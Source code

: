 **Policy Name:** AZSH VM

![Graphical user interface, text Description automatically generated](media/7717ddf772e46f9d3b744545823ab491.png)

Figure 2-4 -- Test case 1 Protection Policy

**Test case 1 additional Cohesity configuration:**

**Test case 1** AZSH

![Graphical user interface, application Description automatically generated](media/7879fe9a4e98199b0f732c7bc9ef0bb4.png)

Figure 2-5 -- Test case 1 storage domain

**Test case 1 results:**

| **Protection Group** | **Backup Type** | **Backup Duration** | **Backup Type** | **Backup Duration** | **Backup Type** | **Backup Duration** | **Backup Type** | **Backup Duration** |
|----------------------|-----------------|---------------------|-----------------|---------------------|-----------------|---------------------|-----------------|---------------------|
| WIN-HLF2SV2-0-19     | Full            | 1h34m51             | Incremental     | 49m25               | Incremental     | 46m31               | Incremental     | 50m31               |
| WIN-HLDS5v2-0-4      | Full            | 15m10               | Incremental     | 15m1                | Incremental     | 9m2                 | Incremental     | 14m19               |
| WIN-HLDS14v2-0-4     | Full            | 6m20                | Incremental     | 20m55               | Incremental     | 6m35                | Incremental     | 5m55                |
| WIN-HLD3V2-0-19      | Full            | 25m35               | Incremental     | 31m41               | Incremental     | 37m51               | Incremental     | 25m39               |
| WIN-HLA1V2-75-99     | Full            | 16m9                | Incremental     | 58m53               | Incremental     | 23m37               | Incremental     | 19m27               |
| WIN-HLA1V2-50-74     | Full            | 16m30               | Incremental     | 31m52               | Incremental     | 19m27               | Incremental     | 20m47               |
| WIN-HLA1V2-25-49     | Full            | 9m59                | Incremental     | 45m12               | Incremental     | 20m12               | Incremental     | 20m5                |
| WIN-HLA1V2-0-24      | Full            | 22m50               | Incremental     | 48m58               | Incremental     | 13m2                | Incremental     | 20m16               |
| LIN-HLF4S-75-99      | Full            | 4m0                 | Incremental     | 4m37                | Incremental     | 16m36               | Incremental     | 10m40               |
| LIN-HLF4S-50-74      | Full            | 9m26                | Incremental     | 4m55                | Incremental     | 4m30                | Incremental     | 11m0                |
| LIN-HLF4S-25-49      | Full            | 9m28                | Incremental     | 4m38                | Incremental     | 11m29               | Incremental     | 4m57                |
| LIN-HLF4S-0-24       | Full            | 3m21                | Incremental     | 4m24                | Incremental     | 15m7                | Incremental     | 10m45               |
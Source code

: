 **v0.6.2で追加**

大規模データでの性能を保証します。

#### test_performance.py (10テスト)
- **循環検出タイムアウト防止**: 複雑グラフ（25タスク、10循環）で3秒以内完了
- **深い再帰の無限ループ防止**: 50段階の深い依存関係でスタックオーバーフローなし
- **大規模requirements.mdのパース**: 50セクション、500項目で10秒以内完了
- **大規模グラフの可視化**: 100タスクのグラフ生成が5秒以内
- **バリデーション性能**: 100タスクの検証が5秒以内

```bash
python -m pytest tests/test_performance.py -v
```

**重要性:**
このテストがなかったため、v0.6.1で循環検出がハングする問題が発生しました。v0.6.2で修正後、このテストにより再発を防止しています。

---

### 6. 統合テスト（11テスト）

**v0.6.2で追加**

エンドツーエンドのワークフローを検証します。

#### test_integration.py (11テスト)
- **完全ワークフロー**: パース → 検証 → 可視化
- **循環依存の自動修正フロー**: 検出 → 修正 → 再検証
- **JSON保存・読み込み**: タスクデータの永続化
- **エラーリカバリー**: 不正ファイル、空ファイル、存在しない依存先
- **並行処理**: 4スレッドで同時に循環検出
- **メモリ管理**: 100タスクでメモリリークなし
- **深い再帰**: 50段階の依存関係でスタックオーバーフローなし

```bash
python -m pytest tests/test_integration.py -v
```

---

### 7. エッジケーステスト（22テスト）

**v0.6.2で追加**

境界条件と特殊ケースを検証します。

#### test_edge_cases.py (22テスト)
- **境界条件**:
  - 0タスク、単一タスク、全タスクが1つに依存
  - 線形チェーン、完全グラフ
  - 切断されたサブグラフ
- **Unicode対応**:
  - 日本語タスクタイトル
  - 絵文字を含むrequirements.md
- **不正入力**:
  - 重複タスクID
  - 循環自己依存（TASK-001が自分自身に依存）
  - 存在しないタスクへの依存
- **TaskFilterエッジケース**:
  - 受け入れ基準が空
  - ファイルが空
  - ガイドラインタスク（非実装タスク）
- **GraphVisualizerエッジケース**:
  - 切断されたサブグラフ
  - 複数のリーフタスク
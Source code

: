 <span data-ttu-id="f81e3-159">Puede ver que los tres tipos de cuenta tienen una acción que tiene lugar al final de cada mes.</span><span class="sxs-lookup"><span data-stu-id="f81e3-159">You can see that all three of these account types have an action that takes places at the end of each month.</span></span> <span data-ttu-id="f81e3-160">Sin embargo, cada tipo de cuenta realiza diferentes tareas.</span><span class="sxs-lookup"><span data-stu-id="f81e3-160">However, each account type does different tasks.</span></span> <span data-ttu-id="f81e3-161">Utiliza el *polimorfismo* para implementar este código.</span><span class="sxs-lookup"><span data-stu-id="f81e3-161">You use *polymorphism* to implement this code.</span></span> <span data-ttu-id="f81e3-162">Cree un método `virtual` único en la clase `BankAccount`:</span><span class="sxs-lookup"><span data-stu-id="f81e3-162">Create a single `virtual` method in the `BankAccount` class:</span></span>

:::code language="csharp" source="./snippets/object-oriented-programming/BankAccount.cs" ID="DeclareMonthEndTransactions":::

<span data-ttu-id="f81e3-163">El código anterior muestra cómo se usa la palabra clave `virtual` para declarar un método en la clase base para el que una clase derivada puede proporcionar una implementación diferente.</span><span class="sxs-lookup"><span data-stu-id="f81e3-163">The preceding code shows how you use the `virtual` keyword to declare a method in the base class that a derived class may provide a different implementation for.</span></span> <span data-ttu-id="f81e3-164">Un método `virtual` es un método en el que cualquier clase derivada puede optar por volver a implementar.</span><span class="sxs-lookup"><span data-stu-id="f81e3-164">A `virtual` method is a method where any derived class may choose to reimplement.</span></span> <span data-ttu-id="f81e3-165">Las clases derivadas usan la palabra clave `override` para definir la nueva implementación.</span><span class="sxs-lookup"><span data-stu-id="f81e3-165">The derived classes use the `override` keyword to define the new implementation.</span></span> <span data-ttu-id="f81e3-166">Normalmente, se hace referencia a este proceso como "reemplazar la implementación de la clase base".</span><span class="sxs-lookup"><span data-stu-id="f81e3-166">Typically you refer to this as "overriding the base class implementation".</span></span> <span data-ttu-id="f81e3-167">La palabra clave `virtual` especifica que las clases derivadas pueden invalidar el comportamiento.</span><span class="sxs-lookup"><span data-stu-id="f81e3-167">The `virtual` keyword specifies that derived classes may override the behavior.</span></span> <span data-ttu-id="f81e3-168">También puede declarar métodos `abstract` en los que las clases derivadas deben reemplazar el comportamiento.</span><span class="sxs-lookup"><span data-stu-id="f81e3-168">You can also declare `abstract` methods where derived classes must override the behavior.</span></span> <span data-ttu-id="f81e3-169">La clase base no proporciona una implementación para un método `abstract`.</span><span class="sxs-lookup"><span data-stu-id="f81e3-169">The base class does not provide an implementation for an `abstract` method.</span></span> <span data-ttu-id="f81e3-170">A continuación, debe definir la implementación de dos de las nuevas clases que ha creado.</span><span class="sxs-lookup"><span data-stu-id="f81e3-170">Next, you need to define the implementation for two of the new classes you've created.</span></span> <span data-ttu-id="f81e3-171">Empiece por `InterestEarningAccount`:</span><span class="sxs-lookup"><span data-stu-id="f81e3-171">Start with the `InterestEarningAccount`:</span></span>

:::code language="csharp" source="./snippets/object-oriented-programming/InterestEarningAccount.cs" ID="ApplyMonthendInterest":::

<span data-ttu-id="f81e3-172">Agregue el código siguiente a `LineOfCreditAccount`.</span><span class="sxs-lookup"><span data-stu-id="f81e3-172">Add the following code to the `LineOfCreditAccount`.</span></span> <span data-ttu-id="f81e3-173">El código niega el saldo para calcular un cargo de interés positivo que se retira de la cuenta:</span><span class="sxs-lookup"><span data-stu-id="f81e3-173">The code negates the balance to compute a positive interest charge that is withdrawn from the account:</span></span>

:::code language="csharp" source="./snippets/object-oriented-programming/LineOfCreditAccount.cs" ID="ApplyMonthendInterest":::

◇ ◇ ◇

**Your assignment**
For the listing above, give the number of lines in which the string "Policy" occurs, and nothing else.

**Completed task**
2